Лев Григорьевич плакал, не стыдясь.
На мгновение глаза их встретились.
«За что?» – спросила душа Цфайсмана.
«За то, говно сраное, что ты не признал во мне брата», – ответила душа артиста.
По отъезде его для дачи объяснений, в девять вечера Лев Григорьевич начал писать заявление об уходе. Он знал, что в таких случаях пощады ждать бессмысленно.
Было четверть шестого, когда на улице послышался грохот. Дверь бара распахнулась. Двое парней подпотолочного размера направились к стойке.
– Что-нибудь выпить.
– Кофе? Колу?
Первый оглянулся на второго и снова уставился на хозяина. Тот молча снял два самых больших бокала и обратился к пивным кранам.
– И вот что, пусть чертов ниггер отдохнет.
Фраза прозвучала так, как она прозвучала.
– Чак работает у меня.
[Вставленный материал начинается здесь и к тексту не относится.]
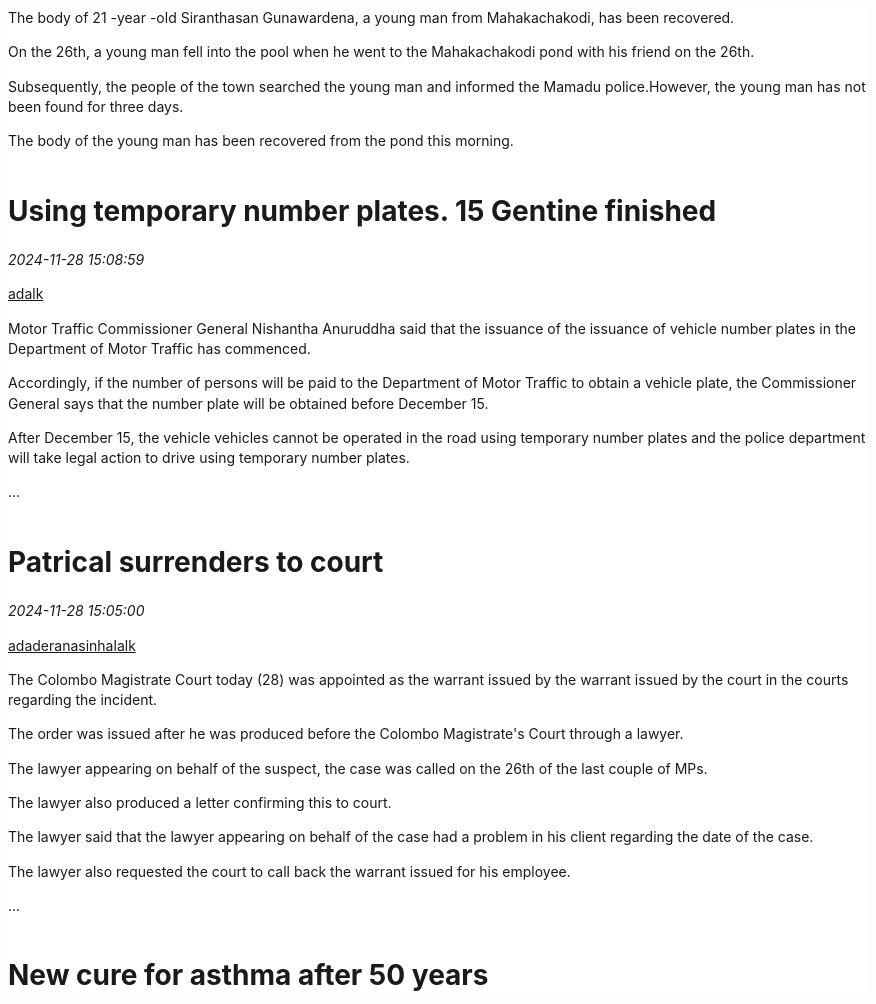 The body of 21 -year -old Siranthasan Gunawardena, a young man from Mahakachakodi, has been recovered.

On the 26th, a young man fell into the pool when he went to the Mahakachakodi pond with his friend on the 26th.

Subsequently, the people of the town searched the young man and informed the Mamadu police.However, the young man has not been found for three days.

The body of the young man has been recovered from the pond this morning.



# Using temporary number plates. 15 Gentine finished

*2024-11-28 15:08:59*

[adalk](https://www.ada.lk/breaking_news/තාවකාලික-අංක-තහඩු-භාවිත-කිරීම-දෙසැ--15දායින්-අවසන්/11-413335)

Motor Traffic Commissioner General Nishantha Anuruddha said that the issuance of the issuance of vehicle number plates in the Department of Motor Traffic has commenced.

Accordingly, if the number of persons will be paid to the Department of Motor Traffic to obtain a vehicle plate, the Commissioner General says that the number plate will be obtained before December 15.

After December 15, the vehicle vehicles cannot be operated in the road using temporary number plates and the police department will take legal action to drive using temporary number plates.

...



# Patrical surrenders to court

*2024-11-28 15:05:00*

[adaderanasinhalalk](http://sinhala.adaderana.lk/news/203837)

The Colombo Magistrate Court today (28) was appointed as the warrant issued by the warrant issued by the court in the courts regarding the incident.

The order was issued after he was produced before the Colombo Magistrate's Court through a lawyer.

The lawyer appearing on behalf of the suspect, the case was called on the 26th of the last couple of MPs.

The lawyer also produced a letter confirming this to court.

The lawyer said that the lawyer appearing on behalf of the case had a problem in his client regarding the date of the case.

The lawyer also requested the court to call back the warrant issued for his employee.

...



# New cure for asthma after 50 years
Пусть сам решает, отдыхать ему или нет.
Меланхолия выдутых звуков слегка стихла. После паузы возобновилась, словно не знала, что ей делать дальше. Один из парней двинулся к эстраде.
– Приглуши звук, сынок, мы с дороги.
Негр подмигнул посетителю и взял чуть бодрее.
Реднек[1] пожал плечами и обернулся к товарищу:
– Ниггер, наверно, не говорит по-английски. Он понял, что я сказал?
– Послушайте, здесь штат Нью-Йорк, и этот, как вы выражаетесь, ниггер работает у меня. Он здесь играет, понятно?
Рука хозяина скользнула под стойку. Парни потянулись к объемистым поясам… Один положил руку на кисть другому. Волосатый черенок, а не кисть.
– Послушай, приятель, мы здесь проездом, пригнали два трака буйволятины и хотим только тихо выпить твоего поганого пива, а ты заставляешь нас слушать эту дрянь, да еще от чертова ниггера. Ты хочешь, чтобы мы приехали к себе и рассказали своим ребятам, что вы все тут стали бабами? Так, что ли?
– Рассказывайте кому угодно и что угодно. Этот парень мне нравится. Он просто бог в музыке.
– Ты называешь это музыкой?
Хозяин прикрыл глаза, вслушиваясь в бесконечный скрежет дня, навеваемый саксофоном. Потом повернул голову к вспотевшему Чаку.
– Чаки, сынок, сыграй им «Дорожную».
Во мраке мелькнули белые зубы. Мундштук был мгновенно протерт. Негр заиграл.
Монтана, – понеслась мелодия вдоль рыжих кустов, – край мой, где орлы залетают под самое небо. Желты твои прерии, безжалостен зной, край мой родимый. Здесь мне погибнуть, уйти в твою землю, безводную землю, навсегда. Смерть моя ходит под клетчатой робой, одна ты поймешь, почему я плачу сегодня, почему пью. И ты, Хастонберри, и ты, Эплстоунский холм, и вы, Джеромовы рвы, – что вылупились?
Дальше, все дальше я еду от детства, только не помню, кто брал мне билет, – играл саксофонист.